Thanks to everyone for the help!


----------



## Edrick (Feb 10, 2015)

Estimated budget? What is the source of funding? Types of shows? Target audience? For profit? Non profit? Group of friends or a regular business endeavour? 

Are some of the questions I have for you to help with what you asked above


----------



## HomeGrown (Feb 10, 2015)

Edrick said:


> Estimated budget? What is the source of funding? Types of shows? Target audience? For profit? Non profit? Group of friends or a regular business endeavour?
> 
> Are some of the questions I have for you to help with what you asked above




Edrick said:


> Estimated budget? What is the source of funding? Types of shows? Target audience? For profit? Non profit? Group of friends or a regular business endeavour?
> 
> Are some of the questions I have for you to help with what you asked above


we are looking at spending 6-8k a month on rent, plus insurance an utilities. The goal for the space is for its primary function to be a rental facility, it will have a theatre and 2 rehearsal studios that can be rented for performances, rehearsals, auditions, shoots, events, etc. There will also be a resident theatre company run by those of us operating the theater that will produce a 3-4 show season each running for 3 weeks. It will be a non-profit space hoping to provide affordable rental to arts organizations. It will be run by a group of us that have become friends over time as frequent collaborators. While I would consider us a group of friends, we were collaborators first and have been used to the environment of producing theatre together for a decent length of time.


----------



## Edrick (Feb 10, 2015)

Do you guys have an estimated budget for startup or method for acquiring capital?


----------



## HomeGrown (Feb 10, 2015)

Edrick said:


> Do you guys have an estimated budget for startup or method for acquiring capital?

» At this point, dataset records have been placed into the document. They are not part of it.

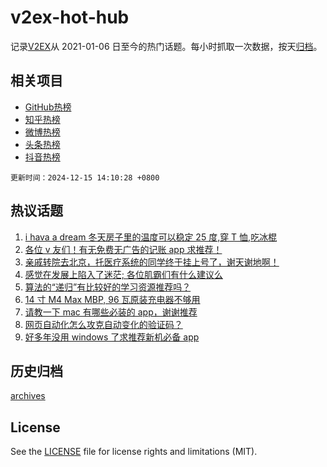 # v2ex-hot-hub

 记录[V2EX](https://www.v2ex.com/)从 2021-01-06 日至今的热门话题。每小时抓取一次数据，按天[归档](archives)。
 
 ## 相关项目

- [GitHub热榜](https://github.com/it985/github-hot-hub)
- [知乎热榜](https://github.com/it985/zhihu-hot-hub)
- [微博热榜](https://github.com/it985/weibo-hot-hub)
- [头条热榜](https://github.com/it985/toutiao-hot-hub)
- [抖音热榜](https://github.com/it985/douyin-hot-hub)


 `更新时间：2024-12-15 14:10:28 +0800`

## 热议话题

1. [i hava a dream 冬天房子里的温度可以稳定 25 度,穿 T 恤,吃冰棍](https://www.v2ex.com/t/1097551)
1. [各位 v 友们！有无免费无广告的记账 app 求推荐！](https://www.v2ex.com/t/1097531)
1. [亲戚转院去北京，托医疗系统的同学终于挂上号了，谢天谢地啊！](https://www.v2ex.com/t/1097641)
1. [感觉在发展上陷入了迷茫; 各位肌霸们有什么建议么](https://www.v2ex.com/t/1097508)
1. [算法的“递归”有比较好的学习资源推荐吗？](https://www.v2ex.com/t/1097577)
1. [14 寸 M4 Max MBP, 96 瓦原装充电器不够用](https://www.v2ex.com/t/1097506)
1. [请教一下 mac 有哪些必装的 app，谢谢推荐](https://www.v2ex.com/t/1097598)
1. [网页自动化怎么攻克自动变化的验证码？](https://www.v2ex.com/t/1097616)
1. [好多年没用 windows 了求推荐新机必备 app](https://www.v2ex.com/t/1097584)

## 历史归档

[archives](archives)

## License

See the [LICENSE](LICENSE) file for license rights and limitations (MIT).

We don't have a complete estimated startup budget yet, were in the process of creating one. Best guess is that it's going to be 30k plus the first few months rent, but that may turn out to be low. We do have a way of paying for the startup though, if a couple of angel donors come through which is looking likely.


----------



## Edrick (Feb 10, 2015)

How about employee salaries? How will the people working on this project be able to focus on it without needing additional jobs? 

All these are questions I've been asked and I've been through the process you're looking at. So these questions I'm asking aren't to discourage as I'm just bouncing ideas and questions to you to add to your list. 

Also factor as you mentioned utilities but more specific

Electric
Oil or natural gas
Water
Sewar 
Trash collection fees if applicable or dumpster rental

Permitting fees or license fees

Internet 
Phone
Office supplies
Furniture 

I'd recommend getting someone who has a business backgrojnd in with you guys so they can create the plan and profit loss estimates. You'll need projected expenses and income figures


----------



## HomeGrown (Feb 10, 2015)

Edrick said:


> How about employee salaries? How will the people working on this project be able to focus on it without needing additional jobs?
> 
> All these are questions I've been asked and I've been through the process you're looking at. So these questions I'm asking aren't to discourage as I'm just bouncing ideas and questions to you to add to your list.
> 
> ...


Thank you! That will be our next step in the process. From a theatrical standpoint, was there anything I'm missing for finishing the space out, assuming that build-out us covered by the landlord? and do you have a guess what the grid will cost to buy and have installed?


----------



## RickR (Feb 12, 2015)

You are missing the electrical distribution and communication systems. I also don't see anything for front of house; box office/ lobby/ concessions. Costs the grid with related rigging and on the rest of the list vary radically with the space, how it's built, size and a hundred other factors. A pipe grid system can be done for a few thousand, motorized line sets can be $30K each. Beefing up the roof could be even more. Similarly installed dimmers and connector strips are several times more than portable gear unless you factor in the labor and portable cables for many shows.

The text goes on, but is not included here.